This post was published 10 years, 8 months ago. Due to the rapidly evolving world of technology, some material it contains may no longer be applicable.
Google has announced the preview release of the Android 3.0 SDK to satisfy developers’ appetites for new Honeycomb-flavoured apps. The release allows developers to develop new tablet applications for Honeycomb and test existing application compatibility.
Android 3.0 is being optimised for tablet devices, with the SDK having an updated user interface framework. Google says that will allow developers to make use of the larger screen sizes available on the overgrown smartphones that are tablets.
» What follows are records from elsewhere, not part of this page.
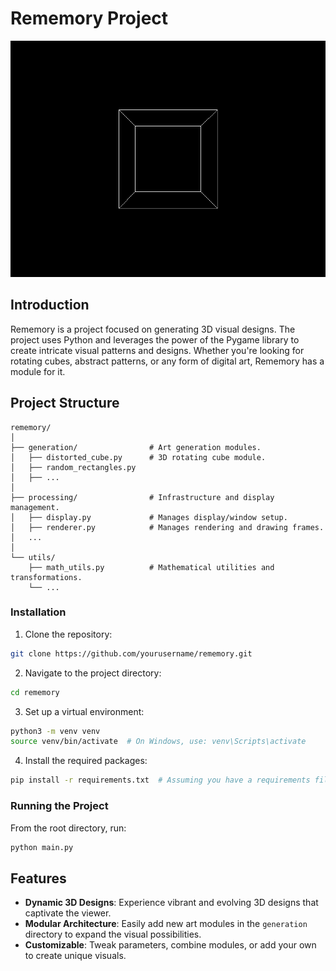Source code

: # Rememory Project

![Animation](rememory.gif)

## Introduction

Rememory is a project focused on generating 3D visual designs. The project uses Python and leverages the power of the Pygame library to create intricate visual patterns and designs. Whether you're looking for rotating cubes, abstract patterns, or any form of digital art, Rememory has a module for it.

## Project Structure

```
rememory/
│
├── generation/                # Art generation modules.
│   ├── distorted_cube.py      # 3D rotating cube module.
│   ├── random_rectangles.py
│   ├── ...
│
├── processing/                # Infrastructure and display management.
│   ├── display.py             # Manages display/window setup.
│   ├── renderer.py            # Manages rendering and drawing frames.
│   ...
│
└── utils/
    ├── math_utils.py          # Mathematical utilities and transformations.
    └── ...
```

### Installation

1. Clone the repository:
```bash
git clone https://github.com/yourusername/rememory.git
```

2. Navigate to the project directory:
```bash
cd rememory
```

3. Set up a virtual environment:
```bash
python3 -m venv venv
source venv/bin/activate  # On Windows, use: venv\Scripts\activate
```

4. Install the required packages:
```bash
pip install -r requirements.txt  # Assuming you have a requirements file.
```

### Running the Project

From the root directory, run:
```bash
python main.py
```

## Features

- **Dynamic 3D Designs**: Experience vibrant and evolving 3D designs that captivate the viewer.
- **Modular Architecture**: Easily add new art modules in the `generation` directory to expand the visual possibilities.
- **Customizable**: Tweak parameters, combine modules, or add your own to create unique visuals.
There are updates to 2D and 3D graphics rendering, including a built-in GL renderer along with a new 3D engine called Renderscript.
Perhaps the most important feature in Android 3.0 is its support for multi-core processors, meaning developers can actually make use of the multi-core chips designed by ARM that appeared in many tablets and smartphones at CES earlier this month.
At CES, Google picked Motorola to show off its Android 3.0 operating system. The first public demonstration of Android 3.0, Honeycomb, was shown on the upcoming Motorola Xoom tablet, garnering widespread approval.
From watching short previews of the Xoom it was clear that Android 3.0 resolves many of the shortcomings of Android running on existing tablet devices. Overall the operating system just seemed more comfortable with the larger screen than it was before. With Mobile World Congress less than a month away, industry attention will turn to what manufacturers such as Samsung and LG do with Android 3.0.
In the meantime, punters in the market for a tablet might want to hold off, as it is clear that Android 3.0 will give both developers and consumers what they want, an alternative to the iPad.